AI agents need more than just language — they need access. In practice, that meant custom code, duplicated APIs, and bridge integrations across Azure Functions or OpenAPI specs. It slowed teams down, fractured architectures, and blocked scalability.
Model Context Protocol (MCP) changes that by introducing a shared, open interface for exposing tools and context. Azure AI Foundry’s native support for MCP means you can now connect agents to real systems — without glue code or reinventing the wheel.
Here’s why it matters:
You stop wiring tools manually. MCP gives you auto-discovery.
You reduce maintenance debt. Tools evolve? Your agent stays in sync.
You build faster. One integration works across Azure, OpenAI, and beyond.

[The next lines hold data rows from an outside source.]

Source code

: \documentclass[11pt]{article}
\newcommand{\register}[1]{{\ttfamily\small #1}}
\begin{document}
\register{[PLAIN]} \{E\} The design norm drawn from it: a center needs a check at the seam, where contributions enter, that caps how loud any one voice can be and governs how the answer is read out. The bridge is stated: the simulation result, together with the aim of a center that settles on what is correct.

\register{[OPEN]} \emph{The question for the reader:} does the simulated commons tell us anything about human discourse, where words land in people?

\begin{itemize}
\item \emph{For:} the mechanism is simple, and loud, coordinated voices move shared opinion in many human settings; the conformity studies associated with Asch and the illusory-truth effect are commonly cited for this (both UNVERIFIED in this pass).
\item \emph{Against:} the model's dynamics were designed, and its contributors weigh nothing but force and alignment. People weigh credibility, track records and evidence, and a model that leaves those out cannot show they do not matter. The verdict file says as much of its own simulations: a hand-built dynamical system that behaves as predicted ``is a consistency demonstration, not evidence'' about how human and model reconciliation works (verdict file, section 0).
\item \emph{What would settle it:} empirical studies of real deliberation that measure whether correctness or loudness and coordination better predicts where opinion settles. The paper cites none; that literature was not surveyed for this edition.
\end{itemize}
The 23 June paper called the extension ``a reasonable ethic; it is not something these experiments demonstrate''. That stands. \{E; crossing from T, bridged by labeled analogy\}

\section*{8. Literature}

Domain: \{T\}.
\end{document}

This removes friction from tools & agent development and helps teams move faster while staying aligned with evolving systems
Originally proposed by Anthropic, MCP is a JSON-RPC-based open protocol. It acts as a standardized bridge between agents and tools — letting AI clients discover and call external functions, context providers, and APIs automatically.
Think of it like USB-C for AI tools: “Connect once. Integrate anywhere.”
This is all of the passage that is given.